▶ [YOUR INSTRUCTIONS]: The lines below that include the word "commonConfig" are to be reported.

** Opening STUDY MATERIAL block **

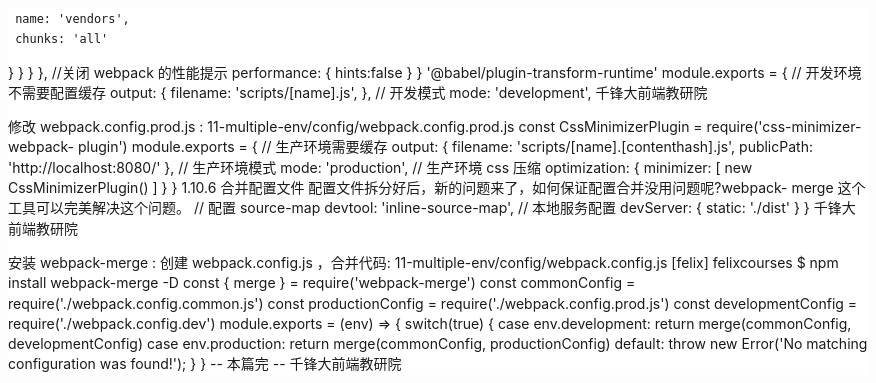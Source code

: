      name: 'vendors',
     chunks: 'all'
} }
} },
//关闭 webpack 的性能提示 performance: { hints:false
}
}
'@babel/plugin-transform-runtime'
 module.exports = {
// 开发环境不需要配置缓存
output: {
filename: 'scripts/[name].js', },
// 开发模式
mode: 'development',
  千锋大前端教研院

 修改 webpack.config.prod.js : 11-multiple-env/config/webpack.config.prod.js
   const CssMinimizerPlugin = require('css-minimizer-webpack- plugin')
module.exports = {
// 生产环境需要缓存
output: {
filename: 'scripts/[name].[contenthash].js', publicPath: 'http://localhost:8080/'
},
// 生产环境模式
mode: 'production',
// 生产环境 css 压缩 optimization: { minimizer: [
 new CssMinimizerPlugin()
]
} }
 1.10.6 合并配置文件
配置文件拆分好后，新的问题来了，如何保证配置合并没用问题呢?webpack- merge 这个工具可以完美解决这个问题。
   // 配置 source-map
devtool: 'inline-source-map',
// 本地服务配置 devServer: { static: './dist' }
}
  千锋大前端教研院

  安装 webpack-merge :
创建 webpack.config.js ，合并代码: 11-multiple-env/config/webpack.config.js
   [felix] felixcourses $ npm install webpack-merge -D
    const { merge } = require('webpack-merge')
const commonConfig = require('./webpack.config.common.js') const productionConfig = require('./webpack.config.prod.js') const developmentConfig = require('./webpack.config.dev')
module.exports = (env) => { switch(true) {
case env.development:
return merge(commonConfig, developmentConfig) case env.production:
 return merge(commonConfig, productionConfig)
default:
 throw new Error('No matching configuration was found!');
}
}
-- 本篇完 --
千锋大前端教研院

** Closing STUDY MATERIAL block **

▶ [WRITTEN ANSWER]:
const commonConfig = require('./webpack.config.common.js') const productionConfig = require('./webpack.config.prod.js') const developmentConfig = require('./webpack.config.dev')
return merge(commonConfig, developmentConfig) case env.production:
 return merge(commonConfig, productionConfig)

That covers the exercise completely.